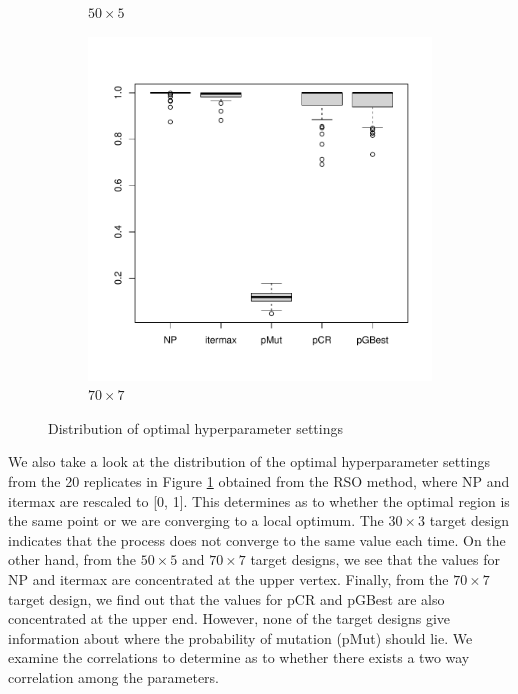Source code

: \documentclass [PhD] {package/uclathes}
\begin{document}
\begin{figure}
\begin{subfigure}[b]{0.3\textwidth}
\caption{$50\times 5$}
\end{subfigure}
\begin{subfigure}[b]{0.3\textwidth}
\centering
\includegraphics{chapters/RSO/pdfs/corplot70}
\caption{$70\times 7$}
\end{subfigure}
\caption{Distribution of optimal hyperparameter settings}
\label{fig:optimalpoints}
\end{figure}

We also take a look at the distribution of the optimal hyperparameter settings from the 20 replicates in Figure \ref{fig:optimalpoints} obtained from the RSO method, where NP and itermax are rescaled to [0, 1]. This determines as to whether the optimal region is the same point or we are converging to a local optimum.
The $30 \times 3$ target design indicates that the process does not converge to the same value each time. On the other hand, from the $50 \times 5$ and $70 \times 7$ target designs, we see that the  values for NP and itermax  are concentrated at the upper vertex. Finally, from the $70 \times 7$ target design, we find out that the values for pCR and pGBest  are also  concentrated at the upper end. However, none of the target designs give information about where the probability of mutation (pMut) should lie.
We examine the correlations to determine as to whether there exists a two way correlation among the parameters.
\end{document}
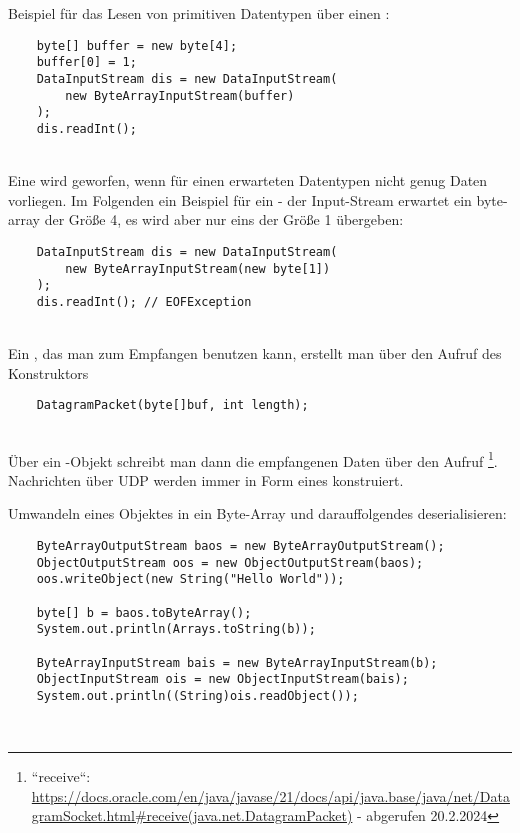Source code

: \noindent
Beispiel für das Lesen von primitiven Datentypen über einen :

\begin{verbatim}
    byte[] buffer = new byte[4];
    buffer[0] = 1;
    DataInputStream dis = new DataInputStream(
        new ByteArrayInputStream(buffer)
    );
    dis.readInt();
\end{verbatim}\\

Eine  wird geworfen, wenn für einen erwarteten Datentypen nicht genug Daten vorliegen.
Im Folgenden ein Beispiel für ein  - der Input-Stream erwartet ein byte-array der Größe 4, es wird aber nur eins
der Größe 1 übergeben:

\begin{verbatim}
    DataInputStream dis = new DataInputStream(
        new ByteArrayInputStream(new byte[1])
    );
    dis.readInt(); // EOFException
\end{verbatim}\\

\noindent
Ein , das man zum Empfangen benutzen kann, erstellt man über den Aufruf des Konstruktors

\begin{verbatim}
    DatagramPacket(byte[]buf, int length);
\end{verbatim}\\

Über ein -Objekt schreibt man dann die empfangenen Daten über den Aufruf \footnote{
``receive``: \url{https://docs.oracle.com/en/java/javase/21/docs/api/java.base/java/net/DatagramSocket.html#receive(java.net.DatagramPacket)} - abgerufen 20.2.2024
}.\\

Nachrichten über UDP werden immer in Form eines  konstruiert.

\noindent
Umwandeln eines Objektes in ein Byte-Array und darauffolgendes deserialisieren:

\begin{verbatim}
    ByteArrayOutputStream baos = new ByteArrayOutputStream();
    ObjectOutputStream oos = new ObjectOutputStream(baos);
    oos.writeObject(new String("Hello World"));

    byte[] b = baos.toByteArray();
    System.out.println(Arrays.toString(b));

    ByteArrayInputStream bais = new ByteArrayInputStream(b);
    ObjectInputStream ois = new ObjectInputStream(bais);
    System.out.println((String)ois.readObject());
\end{verbatim}\\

> PROBLEM DESCRIPTION:
Leaving every picture behind, retype the entries above exactly, from the first line through the line with "The $30 \times", and stop there.

> YOUR SOLUTION:
Source code

: \documentclass [PhD] {package/uclathes}
\begin{document}
\begin{figure}
\begin{subfigure}[b]{0.3\textwidth}
\caption{$50\times 5$}
\end{subfigure}
\begin{subfigure}[b]{0.3\textwidth}
\centering
\includegraphics{chapters/RSO/pdfs/corplot70}
\caption{$70\times 7$}
\end{subfigure}
\caption{Distribution of optimal hyperparameter settings}
\label{fig:optimalpoints}
\end{figure}

We also take a look at the distribution of the optimal hyperparameter settings from the 20 replicates in Figure \ref{fig:optimalpoints} obtained from the RSO method, where NP and itermax are rescaled to [0, 1]. This determines as to whether the optimal region is the same point or we are converging to a local optimum.
The $30 \times 3$ target design indicates that the process does not converge to the same value each time. On the other hand, from the $50 \times 5$ and $70 \times 7$ target designs, we see that the  values for NP and itermax  are concentrated at the upper vertex. Finally, from the $70 \times 7$ target design, we find out that the values for pCR and pGBest  are also  concentrated at the upper end. However, none of the target designs give information about where the probability of mutation (pMut) should lie.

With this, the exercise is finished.